The population has swelled to 4.6 million people spread across Riverside and San Bernardino counties — and an area that was once known for its whiteness is now about 70% people of color.
The presence of Black and brown faces isn’t new, but when I set out to understand why so many are packing up and moving to the Inland Empire now, I learned that it wasn’t simply because the region is regarded as a bastion of affordable housing in pricey Southern California.
As a Black man in America, I’ve always struggled to embrace a country that promotes the ideals of justice and equality but never fully owns up to its dark history of bigotry, inequality and injustice.
Now, more than any time in recent history, the nation seems divided over this enduring contradiction as we confront the distance between aspiration and reality. Join me as I explore the things that bind us, make sense of the things that tear us apart and search for signs of healing. This is part of an ongoing series we’re calling “My Country.”
— Tyrone Beason
There was something else — a yearning that you can’t easily measure in numbers.
Again and again, residents expressed a burning need for a metaphorical timeout from the relentless pressure and pace of life in Southern California — even if that meant putting down roots in cities and towns between the ocean and the desert that many would be hard-pressed to pinpoint on a map.

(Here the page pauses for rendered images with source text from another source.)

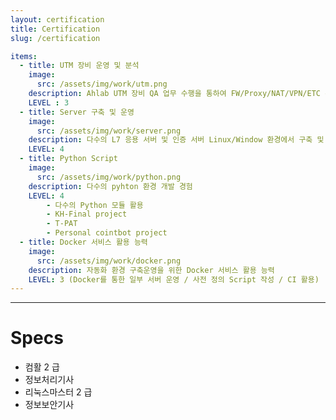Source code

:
 ```yaml
---
layout: certification
title: Certification
slug: /certification

items:
  - title: UTM 장비 운영 및 분석
    image:
      src: /assets/img/work/utm.png
    description: Ahlab UTM 장비 QA 업무 수행을 통하여 FW/Proxy/NAT/VPN/ETC 운영 skill
    LEVEL : 3 
  - title: Server 구축 및 운영
    image:
      src: /assets/img/work/server.png
    description: 다수의 L7 응용 서버 및 인증 서버 Linux/Window 환경에서 구축 및 운영 경험
    LEVEL: 4
  - title: Python Script 
    image:
      src: /assets/img/work/python.png
    description: 다수의 pyhton 환경 개발 경험
    LEVEL: 4
        - 다수의 Python 모듈 활용
        - KH-Final project
        - T-PAT
        - Personal cointbot project
  - title: Docker 서비스 활용 능력 
    image:
      src: /assets/img/work/docker.png
    description: 자동화 환경 구축운영을 위한 Docker 서비스 활용 능력 
    LEVEL: 3 (Docker를 통한 일부 서버 운영 / 사전 정의 Script 작성 / CI 활용)    
---
```


---
# Specs
- 컴활 2 급
- 정보처리기사
- 리눅스마스터 2 급
- 정보보안기사


<br />
<br />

I feel like America’s lurching toward a breaking point. Violent crime and racist attacks have been on the rise across the U.S. in the last few years, and mass shootings with at least four victims killed or wounded are a grim daily occurrence — this year there were 360 as of July 23, according to the Gun Violence Archive, an online tracker.
In an unsettled nation riven by political divisions and culture wars, many Americans have seemingly lost their ability to let down their guard and connect with one another.
The conflict over ethnic studies reveals painful truths in Paso Robles.
But out here among the bone-dry arroyos and housing developments with gently winding lanes, the “craziness” of metro L.A. seems a world away, one young Black couple say as they push a baby stroller down a street lined with banners advertising new homes in Beaumont — 80 miles east of the big city.
To escape the daily grind that comes with living in the big city, people of color are finding peace in the Inland Empire in the search for their American dream.
Another newcomer, Manuel Gutierrez, looks carefree as he grills spicy whole chickens at his roadside Mexican street food stand surrounded by horse ranches in Moreno Valley, near Riverside.
Gutierrez, 33, offers up a single word to explain why, besides cheap land, it made sense to leave the community where he grew up in South-Central L.A. and start over in the Inland Empire.
“Peace.”
The late Sacramento-born writer Joan Didion once described the Inland Empire as “a harsher California” plagued by nerve-racking Santa Ana winds, deadly wildfires, a boom-and-bust economy and a menacing emptiness in some stretches.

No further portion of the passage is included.